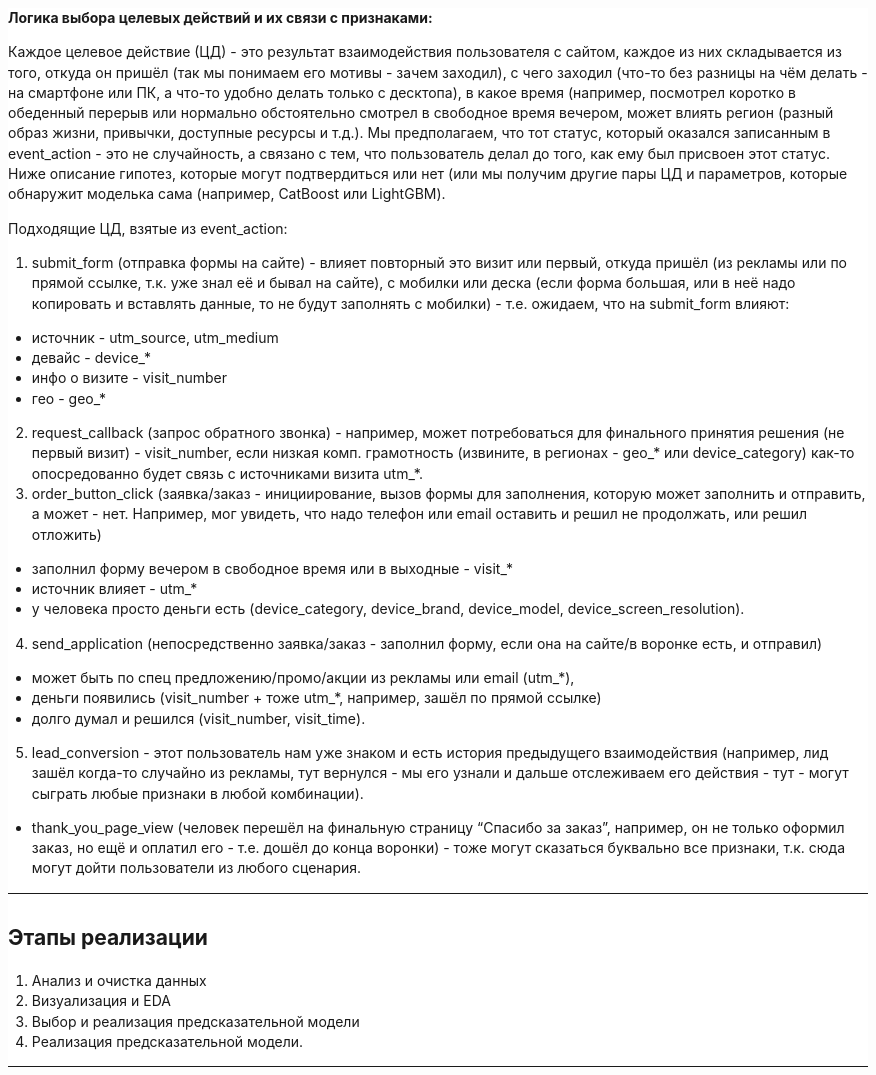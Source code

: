**Логика выбора целевых действий и их связи с признаками:**

Каждое целевое действие (ЦД) - это результат взаимодействия пользователя с сайтом, каждое из них складывается из того, откуда он пришёл (так мы понимаем его мотивы - зачем заходил), с чего заходил (что-то без разницы на чём делать - на смартфоне или ПК, а что-то удобно делать только с десктопа), в какое время (например, посмотрел коротко в обеденный перерыв или нормально обстоятельно смотрел в свободное время вечером, может влиять регион (разный образ жизни, привычки, доступные ресурсы и т.д.). Мы предполагаем, что тот статус, который оказался записанным в event_action - это не случайность, а связано с тем, что пользователь делал до того, как ему был присвоен этот статус. Ниже описание гипотез, которые могут подтвердиться или нет (или мы получим другие пары ЦД и параметров, которые обнаружит моделька сама (например, CatBoost или LightGBM).

Подходящие ЦД, взятые из event_action:
1. submit_form (отправка формы на сайте) - влияет повторный это визит или первый, откуда пришёл (из рекламы или по прямой ссылке, т.к. уже знал её и бывал на сайте), с мобилки или деска (если форма большая, или в неё надо копировать и вставлять данные, то не будут заполнять с мобилки) - т.е. ожидаем, что на submit_form влияют:
- источник - utm_source, utm_medium
- девайс - device_*
- инфо о визите - visit_number
- гео - geo_*
2. request_callback (запрос обратного звонка) - например, может потребоваться
для финального принятия решения (не первый визит) - visit_number, 
если низкая комп. грамотность (извините, в регионах - geo_* или device_category)
как-то опосредованно будет связь с источниками визита utm_*.
3. order_button_click (заявка/заказ - инициирование, вызов формы для заполнения, которую может заполнить и отправить, а может - нет. Например, мог увидеть, что надо телефон или email оставить и решил не продолжать, или решил отложить)
- заполнил форму вечером в свободное время или в выходные - visit_*
- источник влияет - utm_*
- у человека просто деньги есть (device_category, device_brand, device_model, device_screen_resolution).
4. send_application (непосредственно заявка/заказ - заполнил форму, если она на сайте/в воронке есть, и отправил)
- может быть по спец предложению/промо/акции из рекламы или email (utm_*),
- деньги появились (visit_number + тоже utm_*, например, зашёл по прямой ссылке)
- долго думал и решился (visit_number, visit_time).
5. lead_conversion - этот пользователь нам уже знаком и есть история предыдущего взаимодействия (например, лид зашёл когда-то случайно из рекламы, тут вернулся - мы его узнали и дальше отслеживаем его действия - тут - могут сыграть любые признаки в любой комбинации).
- thank_you_page_view (человек перешёл на финальную страницу “Спасибо за заказ”, например, он не только оформил заказ, но ещё и оплатил его - т.е. дошёл до конца воронки) - тоже могут сказаться буквально все признаки, т.к. сюда могут дойти пользователи из любого сценария.

---

## Этапы реализации
1. Анализ и очистка данных
2. Визуализация и EDA
3. Выбор и реализация предсказательной модели   
5. Реализация предсказательной модели.

---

• • • • • • •

WHAT THE TASK REQUIRES: Above are some records; copy exactly the lines from the one with "5. lead_conversion - этот" through the one with "2. Визуализация и EDA", both included, and no others.

SOLUTION FOR THIS TASK:
5. lead_conversion - этот пользователь нам уже знаком и есть история предыдущего взаимодействия (например, лид зашёл когда-то случайно из рекламы, тут вернулся - мы его узнали и дальше отслеживаем его действия - тут - могут сыграть любые признаки в любой комбинации).
- thank_you_page_view (человек перешёл на финальную страницу “Спасибо за заказ”, например, он не только оформил заказ, но ещё и оплатил его - т.е. дошёл до конца воронки) - тоже могут сказаться буквально все признаки, т.к. сюда могут дойти пользователи из любого сценария.

---

## Этапы реализации
1. Анализ и очистка данных
2. Визуализация и EDA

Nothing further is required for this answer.